(Records for this exercise Opens)
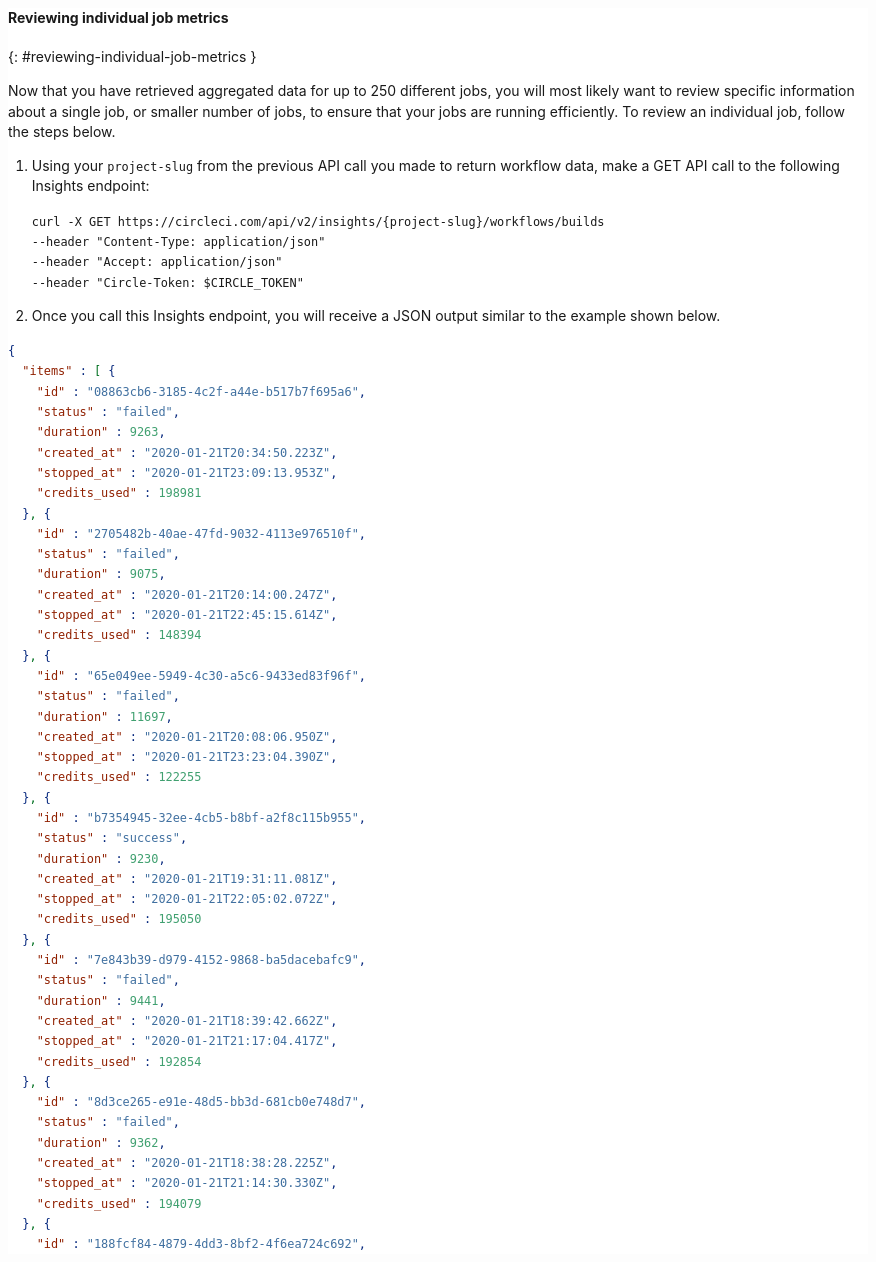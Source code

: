 #### Reviewing individual job metrics
{: #reviewing-individual-job-metrics }

Now that you have retrieved aggregated data for up to 250 different jobs, you will most likely want to review specific information about a single job, or smaller number of jobs, to ensure that your jobs are running efficiently. To review an individual job, follow the steps below.

1. Using your `project-slug` from the previous API call you made to return workflow data, make a GET API call to the following Insights endpoint:

    ```shell
    curl -X GET https://circleci.com/api/v2/insights/{project-slug}/workflows/builds
    --header "Content-Type: application/json"
    --header "Accept: application/json"
    --header "Circle-Token: $CIRCLE_TOKEN"
    ```
4. Once you call this Insights endpoint, you will receive a JSON output similar to the example shown below.

```json
{
  "items" : [ {
    "id" : "08863cb6-3185-4c2f-a44e-b517b7f695a6",
    "status" : "failed",
    "duration" : 9263,
    "created_at" : "2020-01-21T20:34:50.223Z",
    "stopped_at" : "2020-01-21T23:09:13.953Z",
    "credits_used" : 198981
  }, {
    "id" : "2705482b-40ae-47fd-9032-4113e976510f",
    "status" : "failed",
    "duration" : 9075,
    "created_at" : "2020-01-21T20:14:00.247Z",
    "stopped_at" : "2020-01-21T22:45:15.614Z",
    "credits_used" : 148394
  }, {
    "id" : "65e049ee-5949-4c30-a5c6-9433ed83f96f",
    "status" : "failed",
    "duration" : 11697,
    "created_at" : "2020-01-21T20:08:06.950Z",
    "stopped_at" : "2020-01-21T23:23:04.390Z",
    "credits_used" : 122255
  }, {
    "id" : "b7354945-32ee-4cb5-b8bf-a2f8c115b955",
    "status" : "success",
    "duration" : 9230,
    "created_at" : "2020-01-21T19:31:11.081Z",
    "stopped_at" : "2020-01-21T22:05:02.072Z",
    "credits_used" : 195050
  }, {
    "id" : "7e843b39-d979-4152-9868-ba5dacebafc9",
    "status" : "failed",
    "duration" : 9441,
    "created_at" : "2020-01-21T18:39:42.662Z",
    "stopped_at" : "2020-01-21T21:17:04.417Z",
    "credits_used" : 192854
  }, {
    "id" : "8d3ce265-e91e-48d5-bb3d-681cb0e748d7",
    "status" : "failed",
    "duration" : 9362,
    "created_at" : "2020-01-21T18:38:28.225Z",
    "stopped_at" : "2020-01-21T21:14:30.330Z",
    "credits_used" : 194079
  }, {
    "id" : "188fcf84-4879-4dd3-8bf2-4f6ea724c692",
```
(Records for this exercise Closes)
Instructions for the task:
Transcribe each entry above exactly, apart from the pictures.

Worked solution:
Source code

: #### Reviewing individual job metrics
{: #reviewing-individual-job-metrics }

Now that you have retrieved aggregated data for up to 250 different jobs, you will most likely want to review specific information about a single job, or smaller number of jobs, to ensure that your jobs are running efficiently. To review an individual job, follow the steps below.

1. Using your `project-slug` from the previous API call you made to return workflow data, make a GET API call to the following Insights endpoint:

    ```shell
    curl -X GET https://circleci.com/api/v2/insights/{project-slug}/workflows/builds
    --header "Content-Type: application/json"
    --header "Accept: application/json"
    --header "Circle-Token: $CIRCLE_TOKEN"
    ```
4. Once you call this Insights endpoint, you will receive a JSON output similar to the example shown below.

```json
{
  "items" : [ {
    "id" : "08863cb6-3185-4c2f-a44e-b517b7f695a6",
    "status" : "failed",
    "duration" : 9263,
    "created_at" : "2020-01-21T20:34:50.223Z",
    "stopped_at" : "2020-01-21T23:09:13.953Z",
    "credits_used" : 198981
  }, {
    "id" : "2705482b-40ae-47fd-9032-4113e976510f",
    "status" : "failed",
    "duration" : 9075,
    "created_at" : "2020-01-21T20:14:00.247Z",
    "stopped_at" : "2020-01-21T22:45:15.614Z",
    "credits_used" : 148394
  }, {
    "id" : "65e049ee-5949-4c30-a5c6-9433ed83f96f",
    "status" : "failed",
    "duration" : 11697,
    "created_at" : "2020-01-21T20:08:06.950Z",
    "stopped_at" : "2020-01-21T23:23:04.390Z",
    "credits_used" : 122255
  }, {
    "id" : "b7354945-32ee-4cb5-b8bf-a2f8c115b955",
    "status" : "success",
    "duration" : 9230,
    "created_at" : "2020-01-21T19:31:11.081Z",
    "stopped_at" : "2020-01-21T22:05:02.072Z",
    "credits_used" : 195050
  }, {
    "id" : "7e843b39-d979-4152-9868-ba5dacebafc9",
    "status" : "failed",
    "duration" : 9441,
    "created_at" : "2020-01-21T18:39:42.662Z",
    "stopped_at" : "2020-01-21T21:17:04.417Z",
    "credits_used" : 192854
  }, {
    "id" : "8d3ce265-e91e-48d5-bb3d-681cb0e748d7",
    "status" : "failed",
    "duration" : 9362,
    "created_at" : "2020-01-21T18:38:28.225Z",
    "stopped_at" : "2020-01-21T21:14:30.330Z",
    "credits_used" : 194079
  }, {
    "id" : "188fcf84-4879-4dd3-8bf2-4f6ea724c692",
```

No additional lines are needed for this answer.